[Dataset entries]
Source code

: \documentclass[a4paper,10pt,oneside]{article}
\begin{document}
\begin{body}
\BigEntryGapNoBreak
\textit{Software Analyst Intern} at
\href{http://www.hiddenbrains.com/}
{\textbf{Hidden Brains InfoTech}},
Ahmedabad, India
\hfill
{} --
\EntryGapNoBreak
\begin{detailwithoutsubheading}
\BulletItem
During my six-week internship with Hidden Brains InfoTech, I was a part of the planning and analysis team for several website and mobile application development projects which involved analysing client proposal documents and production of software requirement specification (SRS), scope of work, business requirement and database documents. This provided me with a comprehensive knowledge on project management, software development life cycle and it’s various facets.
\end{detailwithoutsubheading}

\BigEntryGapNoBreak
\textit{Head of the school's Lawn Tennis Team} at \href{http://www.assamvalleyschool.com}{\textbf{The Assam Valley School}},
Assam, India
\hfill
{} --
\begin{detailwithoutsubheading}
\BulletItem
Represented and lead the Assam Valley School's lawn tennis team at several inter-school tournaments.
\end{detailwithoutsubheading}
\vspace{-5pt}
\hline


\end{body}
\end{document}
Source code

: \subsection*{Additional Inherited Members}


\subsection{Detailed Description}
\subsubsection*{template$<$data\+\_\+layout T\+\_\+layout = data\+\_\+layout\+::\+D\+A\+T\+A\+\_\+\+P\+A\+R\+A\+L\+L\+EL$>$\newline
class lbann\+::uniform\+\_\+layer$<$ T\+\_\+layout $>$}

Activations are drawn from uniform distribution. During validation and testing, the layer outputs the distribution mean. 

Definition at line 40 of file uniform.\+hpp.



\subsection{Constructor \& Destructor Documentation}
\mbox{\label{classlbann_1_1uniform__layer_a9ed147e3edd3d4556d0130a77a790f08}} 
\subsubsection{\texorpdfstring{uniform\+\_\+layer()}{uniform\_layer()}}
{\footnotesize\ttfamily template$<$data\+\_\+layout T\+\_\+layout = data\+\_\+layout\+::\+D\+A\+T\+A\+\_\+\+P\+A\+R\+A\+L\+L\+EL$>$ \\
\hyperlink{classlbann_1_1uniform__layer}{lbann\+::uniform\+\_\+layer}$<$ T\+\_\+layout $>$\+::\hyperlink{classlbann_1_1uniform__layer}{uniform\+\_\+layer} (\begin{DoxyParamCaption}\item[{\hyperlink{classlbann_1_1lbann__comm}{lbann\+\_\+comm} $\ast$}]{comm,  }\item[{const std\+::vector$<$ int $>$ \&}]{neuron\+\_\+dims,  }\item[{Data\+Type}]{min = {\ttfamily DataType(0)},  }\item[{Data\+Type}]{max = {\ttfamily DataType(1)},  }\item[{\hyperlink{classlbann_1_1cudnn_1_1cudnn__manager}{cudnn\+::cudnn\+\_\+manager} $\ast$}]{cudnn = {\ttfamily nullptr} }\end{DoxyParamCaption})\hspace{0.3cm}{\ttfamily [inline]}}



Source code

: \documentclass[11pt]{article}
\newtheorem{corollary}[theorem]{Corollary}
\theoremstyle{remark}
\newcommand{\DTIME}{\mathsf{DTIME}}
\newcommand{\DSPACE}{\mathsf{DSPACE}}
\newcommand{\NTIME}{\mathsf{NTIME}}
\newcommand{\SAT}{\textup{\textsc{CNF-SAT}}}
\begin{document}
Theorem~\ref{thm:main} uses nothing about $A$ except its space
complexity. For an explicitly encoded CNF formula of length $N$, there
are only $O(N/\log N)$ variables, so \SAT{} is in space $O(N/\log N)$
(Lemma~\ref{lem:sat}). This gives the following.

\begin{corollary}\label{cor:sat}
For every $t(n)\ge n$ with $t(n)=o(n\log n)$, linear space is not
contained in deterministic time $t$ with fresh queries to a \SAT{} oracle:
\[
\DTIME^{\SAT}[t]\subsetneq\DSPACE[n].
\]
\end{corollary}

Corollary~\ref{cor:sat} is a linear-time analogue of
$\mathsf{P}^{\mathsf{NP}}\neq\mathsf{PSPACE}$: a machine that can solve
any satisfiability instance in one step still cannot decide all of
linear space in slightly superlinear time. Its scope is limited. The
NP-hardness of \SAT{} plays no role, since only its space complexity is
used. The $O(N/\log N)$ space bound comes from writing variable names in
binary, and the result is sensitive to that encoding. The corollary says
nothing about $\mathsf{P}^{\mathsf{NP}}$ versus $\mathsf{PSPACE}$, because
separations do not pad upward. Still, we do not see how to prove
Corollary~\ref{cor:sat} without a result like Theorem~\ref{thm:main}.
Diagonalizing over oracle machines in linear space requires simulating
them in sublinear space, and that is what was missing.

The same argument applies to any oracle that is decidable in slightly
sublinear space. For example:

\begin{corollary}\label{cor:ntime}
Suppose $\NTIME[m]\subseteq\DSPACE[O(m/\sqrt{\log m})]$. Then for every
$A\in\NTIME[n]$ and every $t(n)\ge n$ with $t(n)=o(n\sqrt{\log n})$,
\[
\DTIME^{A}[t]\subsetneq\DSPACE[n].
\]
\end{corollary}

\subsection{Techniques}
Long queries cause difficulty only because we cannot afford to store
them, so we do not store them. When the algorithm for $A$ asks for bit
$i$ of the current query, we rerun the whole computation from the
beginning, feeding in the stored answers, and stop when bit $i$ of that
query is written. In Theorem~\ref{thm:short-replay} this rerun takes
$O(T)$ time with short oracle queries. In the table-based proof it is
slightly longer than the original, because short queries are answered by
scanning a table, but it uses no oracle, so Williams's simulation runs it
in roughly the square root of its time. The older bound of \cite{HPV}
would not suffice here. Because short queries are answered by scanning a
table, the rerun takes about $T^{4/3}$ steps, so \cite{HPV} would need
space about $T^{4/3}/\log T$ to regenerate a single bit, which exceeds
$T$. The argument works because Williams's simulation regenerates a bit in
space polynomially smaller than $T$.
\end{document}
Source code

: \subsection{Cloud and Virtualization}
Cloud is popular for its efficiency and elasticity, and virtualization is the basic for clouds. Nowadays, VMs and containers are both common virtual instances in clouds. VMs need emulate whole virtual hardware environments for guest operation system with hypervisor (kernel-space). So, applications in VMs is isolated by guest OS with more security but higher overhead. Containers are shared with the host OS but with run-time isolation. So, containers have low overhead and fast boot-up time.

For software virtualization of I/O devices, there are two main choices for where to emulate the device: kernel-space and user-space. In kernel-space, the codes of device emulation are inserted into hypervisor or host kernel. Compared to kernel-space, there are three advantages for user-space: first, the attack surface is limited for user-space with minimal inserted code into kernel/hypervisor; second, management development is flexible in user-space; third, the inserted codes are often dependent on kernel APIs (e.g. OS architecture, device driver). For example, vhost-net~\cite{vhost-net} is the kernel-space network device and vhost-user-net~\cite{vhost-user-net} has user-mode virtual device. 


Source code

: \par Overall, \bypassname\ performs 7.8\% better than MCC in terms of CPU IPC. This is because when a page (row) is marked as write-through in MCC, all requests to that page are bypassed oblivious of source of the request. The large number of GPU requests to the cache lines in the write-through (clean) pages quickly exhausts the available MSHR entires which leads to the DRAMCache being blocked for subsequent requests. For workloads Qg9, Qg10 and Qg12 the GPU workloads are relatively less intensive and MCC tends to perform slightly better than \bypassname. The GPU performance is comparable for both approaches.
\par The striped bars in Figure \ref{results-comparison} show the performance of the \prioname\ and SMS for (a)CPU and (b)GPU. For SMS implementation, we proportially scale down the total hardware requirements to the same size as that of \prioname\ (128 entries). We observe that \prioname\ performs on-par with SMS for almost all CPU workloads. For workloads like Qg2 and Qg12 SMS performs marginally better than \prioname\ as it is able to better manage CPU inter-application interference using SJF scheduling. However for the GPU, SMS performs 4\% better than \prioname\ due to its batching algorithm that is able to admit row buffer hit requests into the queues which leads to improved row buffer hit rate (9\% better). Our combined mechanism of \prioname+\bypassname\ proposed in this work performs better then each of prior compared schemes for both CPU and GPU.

▸ **EXERCISE AIM**: Check each line above for the word "about", and copy the lines where it appears.

▸ **EXERCISE RESPONSE**:
Theorem~\ref{thm:main} uses nothing about $A$ except its space
nothing about $\mathsf{P}^{\mathsf{NP}}$ versus $\mathsf{PSPACE}$, because
table, the rerun takes about $T^{4/3}$ steps, so \cite{HPV} would need
space about $T^{4/3}/\log T$ to regenerate a single bit, which exceeds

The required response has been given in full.